# Goal of the exercise
Each line of the data below that contains "jest" must be copied.

# Extracted records
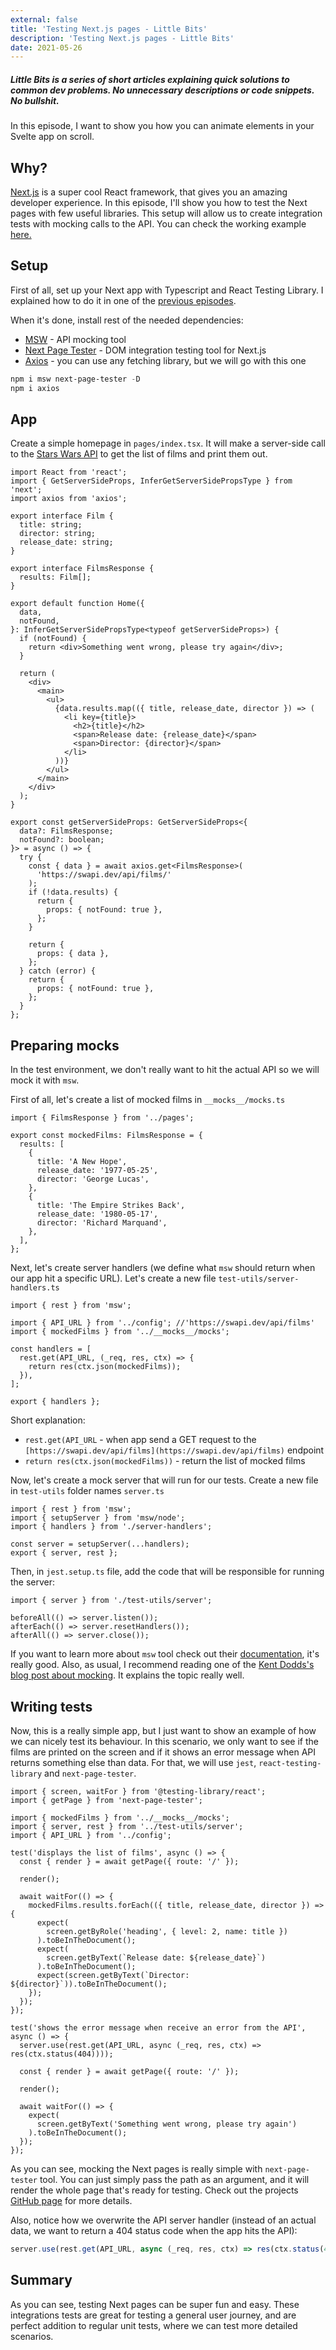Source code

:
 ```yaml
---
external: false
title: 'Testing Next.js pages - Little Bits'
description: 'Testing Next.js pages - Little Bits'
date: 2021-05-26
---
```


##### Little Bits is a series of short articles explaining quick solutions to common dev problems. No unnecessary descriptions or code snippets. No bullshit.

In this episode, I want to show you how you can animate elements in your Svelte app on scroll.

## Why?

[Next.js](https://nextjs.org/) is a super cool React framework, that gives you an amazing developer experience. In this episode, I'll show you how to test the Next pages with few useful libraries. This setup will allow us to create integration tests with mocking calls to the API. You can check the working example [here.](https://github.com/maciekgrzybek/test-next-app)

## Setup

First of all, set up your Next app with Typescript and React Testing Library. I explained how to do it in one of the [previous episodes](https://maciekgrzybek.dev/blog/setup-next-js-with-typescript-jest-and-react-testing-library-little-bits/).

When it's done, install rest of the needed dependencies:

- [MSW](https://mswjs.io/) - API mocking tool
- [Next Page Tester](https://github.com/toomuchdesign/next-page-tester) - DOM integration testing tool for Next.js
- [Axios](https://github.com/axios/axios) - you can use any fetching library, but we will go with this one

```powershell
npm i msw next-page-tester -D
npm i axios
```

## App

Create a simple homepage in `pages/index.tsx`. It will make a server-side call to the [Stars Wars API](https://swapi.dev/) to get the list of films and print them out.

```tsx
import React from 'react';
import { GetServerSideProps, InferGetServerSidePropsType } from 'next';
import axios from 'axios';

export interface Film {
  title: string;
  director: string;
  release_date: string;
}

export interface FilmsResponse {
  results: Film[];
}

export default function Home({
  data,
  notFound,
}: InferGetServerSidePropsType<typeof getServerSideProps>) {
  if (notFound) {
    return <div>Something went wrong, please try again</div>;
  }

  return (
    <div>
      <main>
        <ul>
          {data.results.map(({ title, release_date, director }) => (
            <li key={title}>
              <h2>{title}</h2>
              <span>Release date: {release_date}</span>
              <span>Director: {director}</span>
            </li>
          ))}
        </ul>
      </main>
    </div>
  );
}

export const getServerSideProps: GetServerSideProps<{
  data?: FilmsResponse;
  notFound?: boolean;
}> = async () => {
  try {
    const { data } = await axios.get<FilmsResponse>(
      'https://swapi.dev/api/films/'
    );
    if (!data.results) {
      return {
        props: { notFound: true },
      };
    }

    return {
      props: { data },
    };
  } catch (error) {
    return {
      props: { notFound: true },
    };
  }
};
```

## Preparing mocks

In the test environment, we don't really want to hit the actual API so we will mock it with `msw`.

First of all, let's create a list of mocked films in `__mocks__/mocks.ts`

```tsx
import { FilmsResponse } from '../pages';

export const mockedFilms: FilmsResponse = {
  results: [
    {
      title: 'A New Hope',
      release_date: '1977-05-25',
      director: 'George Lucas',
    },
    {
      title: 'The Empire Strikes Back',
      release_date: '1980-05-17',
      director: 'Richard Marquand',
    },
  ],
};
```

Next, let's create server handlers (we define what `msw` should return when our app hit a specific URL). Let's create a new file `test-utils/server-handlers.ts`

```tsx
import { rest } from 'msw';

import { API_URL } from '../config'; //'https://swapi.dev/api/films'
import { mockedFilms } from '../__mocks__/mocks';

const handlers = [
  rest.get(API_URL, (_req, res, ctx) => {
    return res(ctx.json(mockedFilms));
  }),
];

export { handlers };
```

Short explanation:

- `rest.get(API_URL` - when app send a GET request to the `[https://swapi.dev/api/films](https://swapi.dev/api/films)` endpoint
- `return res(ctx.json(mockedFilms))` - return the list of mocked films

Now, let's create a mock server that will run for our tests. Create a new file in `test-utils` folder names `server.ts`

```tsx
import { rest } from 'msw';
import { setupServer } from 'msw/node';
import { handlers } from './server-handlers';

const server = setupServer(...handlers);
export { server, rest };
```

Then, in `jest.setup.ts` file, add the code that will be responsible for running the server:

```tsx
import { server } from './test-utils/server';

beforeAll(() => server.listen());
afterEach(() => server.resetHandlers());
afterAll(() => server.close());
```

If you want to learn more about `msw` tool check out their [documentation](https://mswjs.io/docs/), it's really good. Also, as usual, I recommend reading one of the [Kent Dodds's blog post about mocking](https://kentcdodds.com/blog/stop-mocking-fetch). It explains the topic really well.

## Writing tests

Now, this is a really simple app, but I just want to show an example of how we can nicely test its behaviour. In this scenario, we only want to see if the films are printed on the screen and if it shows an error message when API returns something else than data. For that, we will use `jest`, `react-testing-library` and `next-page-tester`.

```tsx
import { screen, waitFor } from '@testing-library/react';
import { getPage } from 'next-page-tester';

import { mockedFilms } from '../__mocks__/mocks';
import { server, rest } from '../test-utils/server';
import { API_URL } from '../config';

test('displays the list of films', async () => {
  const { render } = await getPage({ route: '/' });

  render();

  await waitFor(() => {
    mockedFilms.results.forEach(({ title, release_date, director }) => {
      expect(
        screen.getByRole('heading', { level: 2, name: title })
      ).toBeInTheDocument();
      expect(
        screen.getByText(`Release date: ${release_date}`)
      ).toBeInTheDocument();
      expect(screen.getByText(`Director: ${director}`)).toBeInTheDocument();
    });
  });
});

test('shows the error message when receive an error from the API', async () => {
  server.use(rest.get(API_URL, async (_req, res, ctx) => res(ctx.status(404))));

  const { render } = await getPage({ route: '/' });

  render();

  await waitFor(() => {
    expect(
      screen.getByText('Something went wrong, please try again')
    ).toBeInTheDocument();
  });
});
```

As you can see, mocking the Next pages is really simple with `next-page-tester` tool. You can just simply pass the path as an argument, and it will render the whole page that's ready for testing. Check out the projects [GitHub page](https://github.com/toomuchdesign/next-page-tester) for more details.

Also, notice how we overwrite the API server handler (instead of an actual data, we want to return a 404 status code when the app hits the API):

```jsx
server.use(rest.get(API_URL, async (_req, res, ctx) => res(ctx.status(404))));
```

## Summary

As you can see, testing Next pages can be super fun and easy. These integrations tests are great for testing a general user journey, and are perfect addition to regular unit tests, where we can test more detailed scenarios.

# Task result
First of all, set up your Next app with Typescript and React Testing Library. I explained how to do it in one of the [previous episodes](https://maciekgrzybek.dev/blog/setup-next-js-with-typescript-jest-and-react-testing-library-little-bits/).
Then, in `jest.setup.ts` file, add the code that will be responsible for running the server:
Now, this is a really simple app, but I just want to show an example of how we can nicely test its behaviour. In this scenario, we only want to see if the films are printed on the screen and if it shows an error message when API returns something else than data. For that, we will use `jest`, `react-testing-library` and `next-page-tester`.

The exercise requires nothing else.